The answer should hold only the lines from the beginning of the listing below to the line containing "#### 1.1 Presentazione del gioco", both included, with every picture left out.
(Beginning of Provided material)
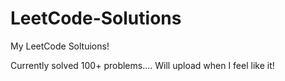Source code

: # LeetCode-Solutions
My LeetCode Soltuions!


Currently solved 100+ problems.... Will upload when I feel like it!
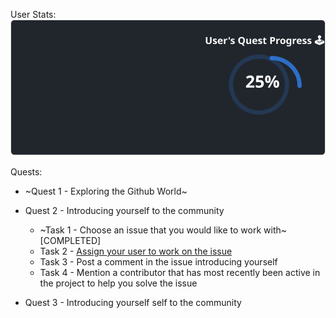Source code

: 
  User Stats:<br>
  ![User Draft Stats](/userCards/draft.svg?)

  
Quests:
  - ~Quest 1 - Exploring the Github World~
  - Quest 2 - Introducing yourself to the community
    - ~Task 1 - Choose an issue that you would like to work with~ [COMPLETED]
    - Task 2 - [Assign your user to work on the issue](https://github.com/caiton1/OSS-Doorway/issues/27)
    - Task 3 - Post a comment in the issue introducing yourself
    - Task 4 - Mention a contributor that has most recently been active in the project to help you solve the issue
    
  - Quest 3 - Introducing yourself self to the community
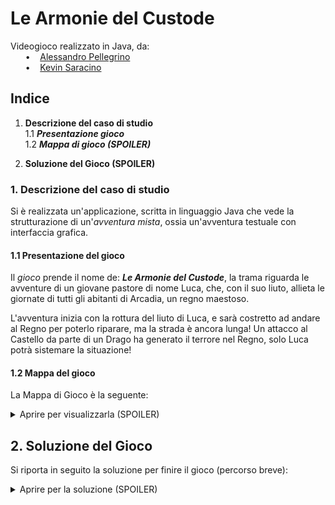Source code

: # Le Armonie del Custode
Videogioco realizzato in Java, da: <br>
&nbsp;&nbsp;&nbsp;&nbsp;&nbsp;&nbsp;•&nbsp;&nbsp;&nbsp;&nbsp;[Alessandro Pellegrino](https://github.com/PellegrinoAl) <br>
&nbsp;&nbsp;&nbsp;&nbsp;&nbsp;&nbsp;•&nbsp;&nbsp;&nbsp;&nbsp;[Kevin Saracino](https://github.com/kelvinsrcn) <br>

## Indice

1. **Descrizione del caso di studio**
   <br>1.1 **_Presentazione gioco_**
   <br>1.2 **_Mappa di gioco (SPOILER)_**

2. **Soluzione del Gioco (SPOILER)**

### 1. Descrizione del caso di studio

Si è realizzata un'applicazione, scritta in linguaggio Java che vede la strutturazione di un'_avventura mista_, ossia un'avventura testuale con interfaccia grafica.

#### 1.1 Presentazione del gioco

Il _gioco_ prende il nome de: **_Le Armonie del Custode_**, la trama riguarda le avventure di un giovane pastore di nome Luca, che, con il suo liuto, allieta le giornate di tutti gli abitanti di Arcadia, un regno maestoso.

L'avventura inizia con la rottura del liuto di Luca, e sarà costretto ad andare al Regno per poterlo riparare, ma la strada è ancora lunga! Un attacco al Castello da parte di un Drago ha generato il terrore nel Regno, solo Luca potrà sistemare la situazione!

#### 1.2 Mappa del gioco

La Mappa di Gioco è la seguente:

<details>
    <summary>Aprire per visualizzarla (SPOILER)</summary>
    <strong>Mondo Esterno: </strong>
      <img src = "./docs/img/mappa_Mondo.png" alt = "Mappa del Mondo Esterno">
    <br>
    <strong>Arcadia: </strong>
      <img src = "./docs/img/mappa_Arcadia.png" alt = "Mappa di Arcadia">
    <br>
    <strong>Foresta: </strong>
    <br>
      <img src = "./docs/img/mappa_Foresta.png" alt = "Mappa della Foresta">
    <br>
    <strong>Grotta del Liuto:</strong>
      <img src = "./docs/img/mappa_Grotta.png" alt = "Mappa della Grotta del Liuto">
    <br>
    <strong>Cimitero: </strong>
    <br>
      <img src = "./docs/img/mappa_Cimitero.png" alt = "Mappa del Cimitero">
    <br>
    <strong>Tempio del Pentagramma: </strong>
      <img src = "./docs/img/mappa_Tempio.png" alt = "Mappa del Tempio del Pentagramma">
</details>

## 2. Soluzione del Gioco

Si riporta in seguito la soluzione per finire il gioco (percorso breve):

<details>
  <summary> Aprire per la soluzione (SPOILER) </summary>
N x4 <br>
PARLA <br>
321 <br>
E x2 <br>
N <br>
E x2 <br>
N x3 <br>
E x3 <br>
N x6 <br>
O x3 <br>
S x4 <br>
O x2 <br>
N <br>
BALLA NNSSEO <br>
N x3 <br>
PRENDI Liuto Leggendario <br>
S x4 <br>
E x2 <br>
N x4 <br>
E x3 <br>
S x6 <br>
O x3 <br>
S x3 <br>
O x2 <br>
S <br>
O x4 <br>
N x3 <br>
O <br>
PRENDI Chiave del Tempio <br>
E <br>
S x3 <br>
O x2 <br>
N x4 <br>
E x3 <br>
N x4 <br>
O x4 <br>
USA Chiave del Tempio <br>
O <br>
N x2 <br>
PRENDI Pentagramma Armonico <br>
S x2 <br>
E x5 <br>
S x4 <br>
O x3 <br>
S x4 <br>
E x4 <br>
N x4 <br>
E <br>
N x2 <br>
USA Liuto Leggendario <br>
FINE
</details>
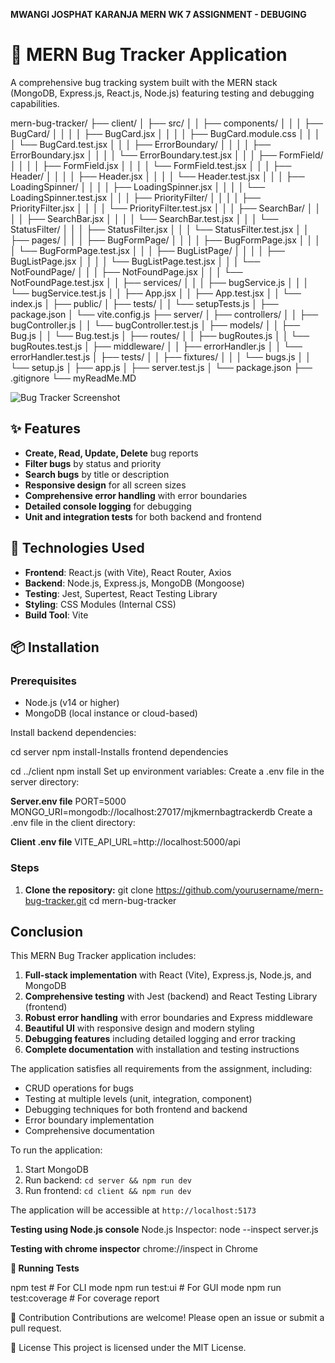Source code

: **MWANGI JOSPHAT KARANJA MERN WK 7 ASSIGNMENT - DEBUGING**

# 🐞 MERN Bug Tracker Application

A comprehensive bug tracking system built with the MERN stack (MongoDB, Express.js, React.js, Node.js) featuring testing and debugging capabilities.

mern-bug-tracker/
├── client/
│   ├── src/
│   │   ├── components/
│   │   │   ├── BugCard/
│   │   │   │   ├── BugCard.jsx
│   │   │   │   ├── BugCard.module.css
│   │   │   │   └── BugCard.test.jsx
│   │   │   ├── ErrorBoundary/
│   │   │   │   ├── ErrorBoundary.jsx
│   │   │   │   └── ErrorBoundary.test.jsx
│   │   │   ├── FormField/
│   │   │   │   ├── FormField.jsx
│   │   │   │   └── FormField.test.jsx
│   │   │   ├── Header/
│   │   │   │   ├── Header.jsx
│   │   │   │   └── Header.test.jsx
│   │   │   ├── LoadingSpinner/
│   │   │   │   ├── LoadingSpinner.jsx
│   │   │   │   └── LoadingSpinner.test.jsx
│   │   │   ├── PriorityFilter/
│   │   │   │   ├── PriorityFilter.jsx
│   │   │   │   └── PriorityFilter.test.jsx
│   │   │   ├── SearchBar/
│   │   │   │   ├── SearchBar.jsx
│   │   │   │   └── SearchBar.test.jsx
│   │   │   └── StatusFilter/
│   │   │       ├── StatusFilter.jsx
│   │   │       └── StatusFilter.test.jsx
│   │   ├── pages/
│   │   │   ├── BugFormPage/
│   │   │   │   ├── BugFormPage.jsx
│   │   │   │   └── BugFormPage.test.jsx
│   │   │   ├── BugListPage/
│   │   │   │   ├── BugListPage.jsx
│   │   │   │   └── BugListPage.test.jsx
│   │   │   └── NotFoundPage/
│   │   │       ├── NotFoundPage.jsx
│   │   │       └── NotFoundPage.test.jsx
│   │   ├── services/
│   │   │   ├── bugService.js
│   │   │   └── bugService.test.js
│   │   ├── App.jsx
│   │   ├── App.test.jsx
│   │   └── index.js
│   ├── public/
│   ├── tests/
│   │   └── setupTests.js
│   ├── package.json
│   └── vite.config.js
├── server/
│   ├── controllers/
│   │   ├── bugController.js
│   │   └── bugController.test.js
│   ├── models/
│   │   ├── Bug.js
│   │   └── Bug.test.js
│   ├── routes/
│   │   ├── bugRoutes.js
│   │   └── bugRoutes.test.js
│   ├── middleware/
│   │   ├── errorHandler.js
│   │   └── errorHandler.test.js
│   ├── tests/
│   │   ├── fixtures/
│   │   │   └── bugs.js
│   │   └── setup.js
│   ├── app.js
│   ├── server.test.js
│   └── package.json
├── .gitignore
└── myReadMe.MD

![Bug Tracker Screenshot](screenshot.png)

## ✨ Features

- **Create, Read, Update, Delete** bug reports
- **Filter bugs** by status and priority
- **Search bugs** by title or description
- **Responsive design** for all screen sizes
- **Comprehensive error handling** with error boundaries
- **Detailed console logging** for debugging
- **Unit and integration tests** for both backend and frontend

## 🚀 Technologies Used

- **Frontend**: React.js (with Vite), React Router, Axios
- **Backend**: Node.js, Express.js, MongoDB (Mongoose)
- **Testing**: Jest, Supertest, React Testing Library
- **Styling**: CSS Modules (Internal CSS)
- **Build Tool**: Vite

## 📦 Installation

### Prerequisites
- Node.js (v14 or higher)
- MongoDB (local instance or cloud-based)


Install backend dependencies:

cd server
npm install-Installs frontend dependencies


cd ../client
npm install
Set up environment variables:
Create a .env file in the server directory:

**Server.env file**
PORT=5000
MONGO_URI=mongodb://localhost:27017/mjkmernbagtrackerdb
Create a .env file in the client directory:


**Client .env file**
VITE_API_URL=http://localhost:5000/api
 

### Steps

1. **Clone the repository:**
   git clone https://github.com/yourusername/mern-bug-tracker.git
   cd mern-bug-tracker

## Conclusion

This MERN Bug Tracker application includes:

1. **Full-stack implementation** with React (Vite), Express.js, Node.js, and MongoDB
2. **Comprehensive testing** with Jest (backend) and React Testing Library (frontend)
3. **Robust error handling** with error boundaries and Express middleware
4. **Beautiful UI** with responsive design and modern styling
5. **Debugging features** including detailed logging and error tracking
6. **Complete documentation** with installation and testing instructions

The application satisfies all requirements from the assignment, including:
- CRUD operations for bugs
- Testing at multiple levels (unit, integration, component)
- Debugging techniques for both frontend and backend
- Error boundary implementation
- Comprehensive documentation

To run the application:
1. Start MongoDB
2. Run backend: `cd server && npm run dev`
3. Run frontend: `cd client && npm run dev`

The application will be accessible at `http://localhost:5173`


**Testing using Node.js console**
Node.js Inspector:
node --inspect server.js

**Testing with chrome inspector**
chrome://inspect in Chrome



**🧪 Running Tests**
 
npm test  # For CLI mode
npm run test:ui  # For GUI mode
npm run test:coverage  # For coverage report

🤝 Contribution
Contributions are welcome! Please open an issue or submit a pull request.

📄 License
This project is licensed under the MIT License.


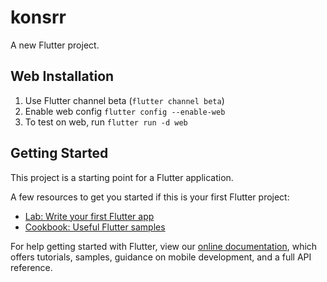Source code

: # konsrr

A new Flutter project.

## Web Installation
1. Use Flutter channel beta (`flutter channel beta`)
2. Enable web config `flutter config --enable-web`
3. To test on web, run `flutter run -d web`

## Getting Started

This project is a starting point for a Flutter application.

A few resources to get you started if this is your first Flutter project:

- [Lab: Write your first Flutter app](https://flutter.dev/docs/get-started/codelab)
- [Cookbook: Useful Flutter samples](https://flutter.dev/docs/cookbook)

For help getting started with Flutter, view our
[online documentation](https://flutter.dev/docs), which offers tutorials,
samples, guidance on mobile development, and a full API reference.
(End of Provided material)
→ Result:
Source code

: # LeetCode-Solutions
My LeetCode Soltuions!


Currently solved 100+ problems.... Will upload when I feel like it!
Source code

: 
  User Stats:<br>
  ![User Draft Stats](/userCards/draft.svg?)

  
Quests:
  - ~Quest 1 - Exploring the Github World~
  - Quest 2 - Introducing yourself to the community
    - ~Task 1 - Choose an issue that you would like to work with~ [COMPLETED]
    - Task 2 - [Assign your user to work on the issue](https://github.com/caiton1/OSS-Doorway/issues/27)
    - Task 3 - Post a comment in the issue introducing yourself
    - Task 4 - Mention a contributor that has most recently been active in the project to help you solve the issue
    
  - Quest 3 - Introducing yourself self to the community
Source code

: # Le Armonie del Custode
Videogioco realizzato in Java, da: <br>
&nbsp;&nbsp;&nbsp;&nbsp;&nbsp;&nbsp;•&nbsp;&nbsp;&nbsp;&nbsp;[Alessandro Pellegrino](https://github.com/PellegrinoAl) <br>
&nbsp;&nbsp;&nbsp;&nbsp;&nbsp;&nbsp;•&nbsp;&nbsp;&nbsp;&nbsp;[Kevin Saracino](https://github.com/kelvinsrcn) <br>

## Indice

1. **Descrizione del caso di studio**
   <br>1.1 **_Presentazione gioco_**
   <br>1.2 **_Mappa di gioco (SPOILER)_**

2. **Soluzione del Gioco (SPOILER)**

### 1. Descrizione del caso di studio

Si è realizzata un'applicazione, scritta in linguaggio Java che vede la strutturazione di un'_avventura mista_, ossia un'avventura testuale con interfaccia grafica.

#### 1.1 Presentazione del gioco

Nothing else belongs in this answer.